Planning contains no executable logic.
It only describes what would happen if execution were allowed.

Failure semantics

  • Fails if required invariants cannot be proven
  • Produces an empty plan rather than unsafe actions

Planning answers a different question:

What actions are safe, explicit, and justifiable?

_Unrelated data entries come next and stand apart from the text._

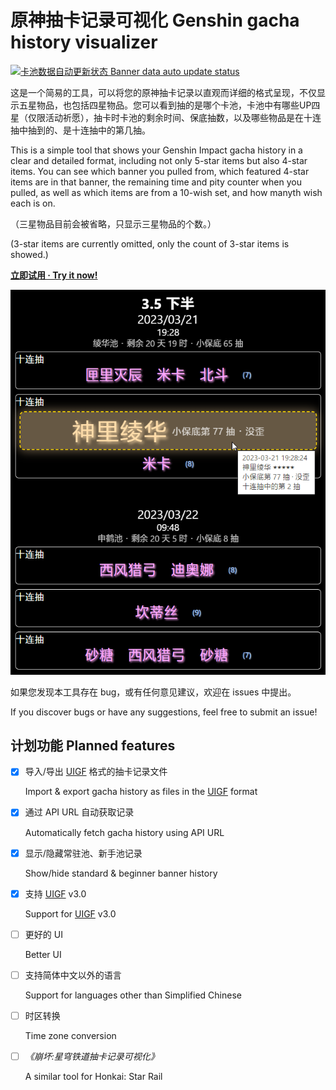 # 原神抽卡记录可视化 Genshin gacha history visualizer

[![卡池数据自动更新状态 Banner data auto update status](https://img.shields.io/github/actions/workflow/status/DGCK81LNN/gi-gacha/update_banners.yml?logo=github&logoColor=silver&label=卡池数据自动更新状态+Banner+data+auto+update+status)
](https://github.com/DGCK81LNN/gi-gacha/actions/workflows/update_banners.yml)

这是一个简易的工具，可以将您的原神抽卡记录以直观而详细的格式呈现，不仅显示五星物品，也包括四星物品。您可以看到抽的是哪个卡池，卡池中有哪些UP四星（仅限活动祈愿），抽卡时卡池的剩余时间、保底抽数，以及哪些物品是在十连抽中抽到的、是十连抽中的第几抽。

This is a simple tool that shows your Genshin Impact gacha history in a clear and detailed format, including not only 5-star items but also 4-star items. You can see which banner you pulled from, which featured 4-star items are in that banner, the remaining time and pity counter when you pulled, as well as which items are from a 10-wish set, and how manyth wish each is on.

（三星物品目前会被省略，只显示三星物品的个数。）

(3-star items are currently omitted, only the count of 3-star items is showed.)

__[立即试用 · Try it now!](http://dgck81lnn.pony.icu/gi/gacha/)__

![截图](images/screenshot.png)

如果您发现本工具存在 bug，或有任何意见建议，欢迎在 issues 中提出。

If you discover bugs or have any suggestions, feel free to submit an issue!

## 计划功能 Planned features

- [X] 导入/导出 [UIGF] 格式的抽卡记录文件

  Import & export gacha history as files in the [UIGF] format

- [X] 通过 API URL 自动获取记录

  Automatically fetch gacha history using API URL

- [X] 显示/隐藏常驻池、新手池记录

  Show/hide standard & beginner banner history

- [X] 支持 [UIGF] v3.0

  Support for [UIGF] v3.0

- [ ] 更好的 UI

  Better UI

- [ ] 支持简体中文以外的语言

  Support for languages other than Simplified Chinese

- [ ] 时区转换

  Time zone conversion

- [ ] _《崩坏:星穹铁道抽卡记录可视化》_

  A similar tool for Honkai: Star Rail

[UIGF]: https://uigf.org/zh/standards/UIGF.html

3. Execution (Explicit and Bounded)

Purpose

Apply a validated plan using a concrete executor.

Behavior

  • Executes actions strictly in plan order
  • Resolves all paths via source_root and sandbox
  • Enforces mutation policy
  • Records an immutable execution report

Execution modes

  • Dry-run (default)
  • Simulates all actions
  • Never mutates the filesystem

  • Filesystem execution (--apply)

  • Mutates only within the sandbox
  • Requires explicit permission

Failure semantics

  • Action-level validation failures stop execution
  • Recoverable conditions produce skipped results
  • Every outcome is recorded

Execution answers the final question:

What actually happened when this plan was applied?


About “Steps” (Important Clarification)

Earlier versions of the system used runtime-configured steps such as:

  • RemoveIndexMap
  • RenameMainMap
  • ProcessMaps
  • RefactorGlossary

These are no longer runtime pipeline steps.

Today:

  • Their logic lives in planning rules
  • Their effects are realized via execution handlers
  • Ordering is enforced by the plan, not configuration

This change is intentional and eliminates: - hidden control flow - partial execution - step coupling


Structural Outcomes

After a successful applied execution:

  • Output exists only under the sandbox directory
  • Main map selection is explicit
  • Renames and refactors are deterministic
  • Topic hierarchy is normalized
  • Optional glossary refactors occur only if planned

If execution is dry-run, no files are written, by design.


Determinism and Failure Semantics

  • Discovery precedes planning
  • Planning precedes execution
  • Execution never invents behavior
  • No implicit retries or fallbacks
  • All failures are explicit and observable
  • Logs are supplemental, not authoritative

There is no “silent success.”


Summary

The pipeline is intentionally conservative:

  • Phases, not steps
  • Plans, not heuristics
  • Explicit mutation
  • Auditable outcomes

This design exists to make large, unreliable DITA packages safe to transform, not fast to process.

If the plan does not say it will happen, it will not happen.